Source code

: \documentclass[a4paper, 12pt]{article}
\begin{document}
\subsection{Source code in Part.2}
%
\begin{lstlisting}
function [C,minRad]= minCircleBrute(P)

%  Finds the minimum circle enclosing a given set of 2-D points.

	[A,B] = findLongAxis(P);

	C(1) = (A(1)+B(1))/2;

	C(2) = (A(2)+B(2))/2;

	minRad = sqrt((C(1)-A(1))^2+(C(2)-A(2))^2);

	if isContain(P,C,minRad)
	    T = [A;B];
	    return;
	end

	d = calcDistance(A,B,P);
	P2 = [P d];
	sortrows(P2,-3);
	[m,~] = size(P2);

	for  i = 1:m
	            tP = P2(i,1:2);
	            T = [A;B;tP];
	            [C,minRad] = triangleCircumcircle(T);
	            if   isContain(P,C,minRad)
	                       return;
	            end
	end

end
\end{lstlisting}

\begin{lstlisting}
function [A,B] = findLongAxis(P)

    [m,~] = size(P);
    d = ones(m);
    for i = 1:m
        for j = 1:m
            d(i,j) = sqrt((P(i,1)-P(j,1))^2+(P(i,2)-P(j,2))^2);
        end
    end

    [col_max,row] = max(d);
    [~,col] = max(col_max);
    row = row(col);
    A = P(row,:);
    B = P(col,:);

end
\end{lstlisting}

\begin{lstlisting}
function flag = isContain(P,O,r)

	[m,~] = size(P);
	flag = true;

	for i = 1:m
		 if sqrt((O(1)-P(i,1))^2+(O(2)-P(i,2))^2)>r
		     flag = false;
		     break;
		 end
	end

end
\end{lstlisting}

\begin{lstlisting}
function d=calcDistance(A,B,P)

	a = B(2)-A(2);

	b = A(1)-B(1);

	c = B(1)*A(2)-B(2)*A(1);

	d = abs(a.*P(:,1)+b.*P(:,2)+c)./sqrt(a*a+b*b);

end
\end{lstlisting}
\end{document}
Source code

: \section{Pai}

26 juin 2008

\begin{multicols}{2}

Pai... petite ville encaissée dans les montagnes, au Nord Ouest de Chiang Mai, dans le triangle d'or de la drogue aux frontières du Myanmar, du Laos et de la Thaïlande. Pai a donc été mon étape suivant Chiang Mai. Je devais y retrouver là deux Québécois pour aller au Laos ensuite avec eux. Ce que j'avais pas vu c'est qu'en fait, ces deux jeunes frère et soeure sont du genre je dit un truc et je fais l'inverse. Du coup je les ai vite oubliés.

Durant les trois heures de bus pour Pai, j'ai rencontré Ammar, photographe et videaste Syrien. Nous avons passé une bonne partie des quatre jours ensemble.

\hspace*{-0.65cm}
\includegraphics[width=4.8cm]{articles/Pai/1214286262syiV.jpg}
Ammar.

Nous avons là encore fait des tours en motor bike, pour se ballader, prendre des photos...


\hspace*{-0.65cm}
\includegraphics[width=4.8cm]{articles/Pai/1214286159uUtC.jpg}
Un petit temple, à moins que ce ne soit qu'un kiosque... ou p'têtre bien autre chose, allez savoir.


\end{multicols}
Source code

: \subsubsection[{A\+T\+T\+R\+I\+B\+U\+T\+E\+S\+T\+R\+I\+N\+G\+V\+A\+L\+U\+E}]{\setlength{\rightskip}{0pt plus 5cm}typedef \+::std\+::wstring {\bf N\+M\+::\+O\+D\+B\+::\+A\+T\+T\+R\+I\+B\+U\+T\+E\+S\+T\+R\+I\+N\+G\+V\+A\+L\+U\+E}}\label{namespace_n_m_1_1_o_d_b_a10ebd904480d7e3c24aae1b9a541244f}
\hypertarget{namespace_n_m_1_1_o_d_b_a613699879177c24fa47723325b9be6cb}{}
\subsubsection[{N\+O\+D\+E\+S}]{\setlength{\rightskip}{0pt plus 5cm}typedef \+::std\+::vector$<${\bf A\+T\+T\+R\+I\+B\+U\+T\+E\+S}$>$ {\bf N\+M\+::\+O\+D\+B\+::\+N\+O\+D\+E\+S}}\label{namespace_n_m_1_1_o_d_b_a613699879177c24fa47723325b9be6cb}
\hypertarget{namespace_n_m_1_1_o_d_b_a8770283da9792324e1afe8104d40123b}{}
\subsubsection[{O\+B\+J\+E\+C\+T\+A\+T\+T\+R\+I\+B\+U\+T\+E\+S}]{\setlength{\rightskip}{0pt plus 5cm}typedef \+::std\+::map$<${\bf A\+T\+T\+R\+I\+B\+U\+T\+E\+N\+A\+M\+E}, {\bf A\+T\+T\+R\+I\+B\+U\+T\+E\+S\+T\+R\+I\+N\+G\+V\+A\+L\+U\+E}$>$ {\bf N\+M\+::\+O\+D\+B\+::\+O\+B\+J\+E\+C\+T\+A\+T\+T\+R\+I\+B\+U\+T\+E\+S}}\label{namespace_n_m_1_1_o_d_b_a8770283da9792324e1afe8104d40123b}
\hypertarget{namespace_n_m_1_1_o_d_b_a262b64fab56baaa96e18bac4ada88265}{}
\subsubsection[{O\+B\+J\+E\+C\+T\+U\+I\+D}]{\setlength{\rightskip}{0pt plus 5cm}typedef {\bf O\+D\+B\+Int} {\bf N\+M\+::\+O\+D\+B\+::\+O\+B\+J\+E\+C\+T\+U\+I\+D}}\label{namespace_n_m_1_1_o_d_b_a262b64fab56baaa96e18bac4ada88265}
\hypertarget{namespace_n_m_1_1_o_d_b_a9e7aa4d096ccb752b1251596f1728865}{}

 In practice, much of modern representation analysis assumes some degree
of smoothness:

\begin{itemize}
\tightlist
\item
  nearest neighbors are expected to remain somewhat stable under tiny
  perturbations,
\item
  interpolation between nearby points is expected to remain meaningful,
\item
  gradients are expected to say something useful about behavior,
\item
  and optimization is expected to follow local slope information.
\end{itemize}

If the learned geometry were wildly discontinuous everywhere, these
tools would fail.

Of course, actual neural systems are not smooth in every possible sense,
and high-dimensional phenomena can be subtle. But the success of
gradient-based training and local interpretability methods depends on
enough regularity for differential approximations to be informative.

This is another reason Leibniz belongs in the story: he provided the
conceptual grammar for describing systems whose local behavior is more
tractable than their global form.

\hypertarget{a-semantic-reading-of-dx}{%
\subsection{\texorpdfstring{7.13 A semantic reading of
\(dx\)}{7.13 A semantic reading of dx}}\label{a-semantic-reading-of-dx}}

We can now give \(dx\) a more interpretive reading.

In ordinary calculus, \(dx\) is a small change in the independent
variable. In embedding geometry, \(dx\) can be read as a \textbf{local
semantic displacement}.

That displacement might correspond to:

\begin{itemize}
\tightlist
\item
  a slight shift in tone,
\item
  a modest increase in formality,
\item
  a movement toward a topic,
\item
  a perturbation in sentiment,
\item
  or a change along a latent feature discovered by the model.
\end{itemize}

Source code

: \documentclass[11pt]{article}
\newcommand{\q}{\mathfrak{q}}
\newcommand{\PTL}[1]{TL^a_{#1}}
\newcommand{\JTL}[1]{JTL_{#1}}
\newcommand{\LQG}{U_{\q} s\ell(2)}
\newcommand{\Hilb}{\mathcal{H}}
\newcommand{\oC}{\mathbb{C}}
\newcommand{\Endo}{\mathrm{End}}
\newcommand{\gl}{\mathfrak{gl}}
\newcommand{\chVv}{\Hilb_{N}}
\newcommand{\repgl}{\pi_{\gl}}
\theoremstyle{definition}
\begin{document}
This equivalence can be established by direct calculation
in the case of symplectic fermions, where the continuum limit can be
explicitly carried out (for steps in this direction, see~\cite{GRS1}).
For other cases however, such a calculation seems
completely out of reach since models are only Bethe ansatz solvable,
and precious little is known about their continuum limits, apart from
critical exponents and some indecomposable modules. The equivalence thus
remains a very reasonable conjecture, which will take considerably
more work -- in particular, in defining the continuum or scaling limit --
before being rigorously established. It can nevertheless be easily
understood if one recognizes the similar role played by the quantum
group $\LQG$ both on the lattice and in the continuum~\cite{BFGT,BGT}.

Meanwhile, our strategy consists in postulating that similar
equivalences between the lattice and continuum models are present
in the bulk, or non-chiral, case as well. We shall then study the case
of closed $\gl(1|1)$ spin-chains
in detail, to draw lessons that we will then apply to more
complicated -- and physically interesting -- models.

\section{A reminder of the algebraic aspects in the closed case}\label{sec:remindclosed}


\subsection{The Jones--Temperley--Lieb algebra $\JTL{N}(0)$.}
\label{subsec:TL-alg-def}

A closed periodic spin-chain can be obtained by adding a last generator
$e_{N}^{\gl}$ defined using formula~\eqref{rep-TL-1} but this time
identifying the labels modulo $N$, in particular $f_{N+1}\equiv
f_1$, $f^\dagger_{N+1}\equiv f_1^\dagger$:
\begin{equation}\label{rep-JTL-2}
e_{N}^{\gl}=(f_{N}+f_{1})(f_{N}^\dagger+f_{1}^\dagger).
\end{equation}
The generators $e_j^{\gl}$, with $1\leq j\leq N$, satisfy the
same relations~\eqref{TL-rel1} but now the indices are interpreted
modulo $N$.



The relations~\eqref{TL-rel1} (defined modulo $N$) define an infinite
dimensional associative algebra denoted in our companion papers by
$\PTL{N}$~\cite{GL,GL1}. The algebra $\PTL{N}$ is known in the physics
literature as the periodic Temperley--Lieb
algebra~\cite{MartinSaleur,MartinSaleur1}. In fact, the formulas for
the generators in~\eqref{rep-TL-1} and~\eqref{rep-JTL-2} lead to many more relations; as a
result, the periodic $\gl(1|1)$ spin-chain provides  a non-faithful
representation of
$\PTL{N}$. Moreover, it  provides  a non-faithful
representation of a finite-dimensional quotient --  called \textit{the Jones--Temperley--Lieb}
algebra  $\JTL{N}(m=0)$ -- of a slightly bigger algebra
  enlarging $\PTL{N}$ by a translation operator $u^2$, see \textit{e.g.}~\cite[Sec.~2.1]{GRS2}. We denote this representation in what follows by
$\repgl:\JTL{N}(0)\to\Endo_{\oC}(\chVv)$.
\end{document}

§ TASK DETAILS: Tally up the lines of the listing containing the word "newcommand". Give only the total.

§ PROBLEM SOLUTION: 10